Mastery-based learning gains national momentum
During the Friday morning parent coffees, we’ve discussed many trends in education, including the shift to mastery-based learning. Many innovative educators today advocate for a shift to mastery-based learning for all schools. This makes a lot of sense to Oak Meadow teachers, since this is what we’re already doing through our Montessori approach.
I hope my blog this week will help to clarify WHAT mastery-based learning is, WHY it is an important change to make in schools, and HOW it’s already at the core of what we strive to do at Oak Meadow.
To provide you with clarity about mastery-based learning from a national perspective, I’d like to introduce you to an author named Michael Horn, who I have worked with over the past year in partnership with a few other Montessori school heads in Massachusetts. Michael has provided a succinct overview of mastery-based learning in his latest book, From Reopen to Reinvent: (Re) Creating School for Every Child, which is on the faculty reading list at Oak Meadow.
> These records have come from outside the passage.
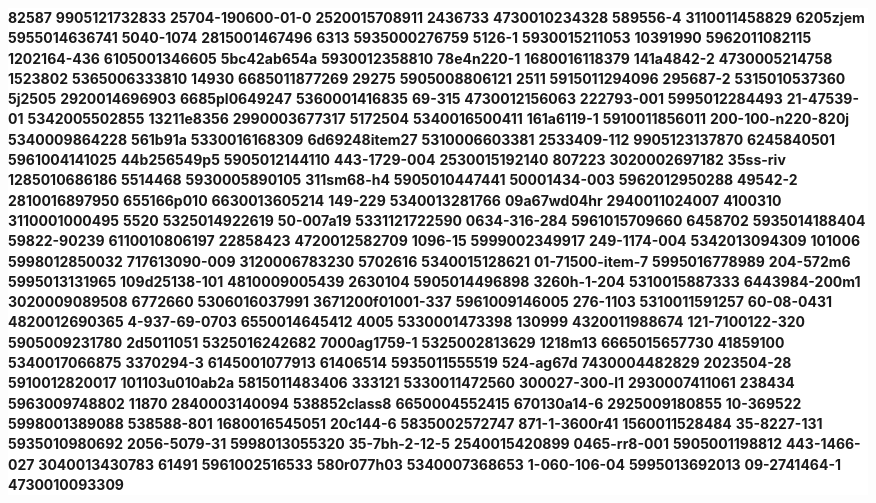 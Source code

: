 **82587**    **9905121732833**    **25704-190600-01-0**    **2520015708911**    **2436733**    **4730010234328**
**589556-4**    **3110011458829**    **6205zjem**    **5955014636741**    **5040-1074**    **2815001467496**
**6313**    **5935000276759**    **5126-1**    **5930015211053**    **10391990**    **5962011082115**
**1202164-436**    **6105001346605**    **5bc42ab654a**    **5930012358810**    **78e4n220-1**    **1680016118379**
**141a4842-2**    **4730005214758**    **1523802**    **5365006333810**    **14930**    **6685011877269**
**29275**    **5905008806121**    **2511**    **5915011294096**    **295687-2**    **5315010537360**
**5j2505**    **2920014696903**    **6685pl0649247**    **5360001416835**    **69-315**    **4730012156063**
**222793-001**    **5995012284493**    **21-47539-01**    **5342005502855**    **13211e8356**    **2990003677317**
**5172504**    **5340016500411**    **161a6119-1**    **5910011856011**    **200-100-n220-820j**    **5340009864228**
**561b91a**    **5330016168309**    **6d69248item27**    **5310006603381**    **2533409-112**    **9905123137870**
**6245840501**    **5961004141025**    **44b256549p5**    **5905012144110**    **443-1729-004**    **2530015192140**
**807223**    **3020002697182**    **35ss-riv**    **1285010686186**    **5514468**    **5930005890105**
**311sm68-h4**    **5905010447441**    **50001434-003**    **5962012950288**    **49542-2**    **2810016897950**
**655166p010**    **6630013605214**    **149-229**    **5340013281766**    **09a67wd04hr**    **2940011024007**
**4100310**    **3110001000495**    **5520**    **5325014922619**    **50-007a19**    **5331121722590**
**0634-316-284**    **5961015709660**    **6458702**    **5935014188404**    **59822-90239**    **6110010806197**
**22858423**    **4720012582709**    **1096-15**    **5999002349917**    **249-1174-004**    **5342013094309**
**101006**    **5998012850032**    **717613090-009**    **3120006783230**    **5702616**    **5340015128621**
**01-71500-item-7**    **5995016778989**    **204-572m6**    **5995013131965**    **109d25138-101**    **4810009005439**
**2630104**    **5905014496898**    **3260h-1-204**    **5310015887333**    **6443984-200m1**    **3020009089508**
**6772660**    **5306016037991**    **3671200f01001-337**    **5961009146005**    **276-1103**    **5310011591257**
**60-08-0431**    **4820012690365**    **4-937-69-0703**    **6550014645412**    **4005**    **5330001473398**
**130999**    **4320011988674**    **121-7100122-320**    **5905009231780**    **2d5011051**    **5325016242682**
**7000ag1759-1**    **5325002813629**    **1218m13**    **6665015657730**    **41859100**    **5340017066875**
**3370294-3**    **6145001077913**    **61406514**    **5935011555519**    **524-ag67d**    **7430004482829**
**2023504-28**    **5910012820017**    **101103u010ab2a**    **5815011483406**    **333121**    **5330011472560**
**300027-300-l1**    **2930007411061**    **238434**    **5963009748802**    **11870**    **2840003140094**
**538852class8**    **6650004552415**    **670130a14-6**    **2925009180855**    **10-369522**    **5998001389088**
**538588-801**    **1680016545051**    **20c144-6**    **5835002572747**    **871-1-3600r41**    **1560011528484**
**35-8227-131**    **5935010980692**    **2056-5079-31**    **5998013055320**    **35-7bh-2-12-5**    **2540015420899**
**0465-rr8-001**    **5905001198812**    **443-1466-027**    **3040013430783**    **61491**    **5961002516533**
**580r077h03**    **5340007368653**    **1-060-106-04**    **5995013692013**    **09-2741464-1**    **4730010093309**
Here are some of my key takeaways after reading his book this summer:
What is Mastery-based learning?
- Mastery-based learning is focused on ways that students are learning and growing week by week.
- It’s a process that includes clear standards and yet adapts to each individual student. Even though the learning outcomes are clear, how a student gets to that result is adjusted for the individual.
- Short-term assessments verify mastery of objective concepts along with rich projects that measure what students can do with both knowledge and skills combined.
- Using this approach, students are motivated to make progress because they have clear goals and regular feedback.
- Content is customized to be delivered “just above” each child’s current capabilities. Students work on problems that are the “right” level of difficulty (not too difficult and not too easy)
Why the traditional feedback and approach to student assessment is ineffective
- Exams are offered every few weeks.
- Students are categorized as excellent, average, and below average.
- Student advancement to the next grade or subject level takes place regardless of individual student mastery or achievement.
- Students receive feedback at the end of a cycle or year, but can’t do anything with that data or feedback. That process doesn’t support continued learning or improving.
- Traditional grades don’t offer much objectivity about student learning.
- Traditional grades fix labels on students.
- The traditional feedback approach to assessment results in many students not feeling successful.
Ways we are working to demonstrate mastery-based practices here at Oak Meadow
- Students articulate what they are trying to accomplish (goals).
- Students make a plan with the teacher to reach those goals.
- Students show evidence of their learning (using materials, writing papers, giving a presentation, etc.)
- Teachers spend time clarifying how they will know when a student has demonstrated mastery for each learning goal. What is the evidence they would need to see?
- Students receive timely feedback on their work and reflect on what they have learned, and this informs the next goal they set for themselves. This is what allows students to successfully master a concept and feel successful.
- Only after a student demonstrates mastery do they fully leave a concept and move to the next.
- Implementing this cycle builds self-awareness, agency, and executive functions.
Having worked in many different kinds of schools during my career, I am convinced that a mastery-based approach to learning and assessment is actually a more rigorous approach, and it is also more likely to build student engagement, confidence, and self motivation. In future blog posts, I look forward to sharing more specifics about how we are working to put this into practice at Oak Meadow in all of our program levels.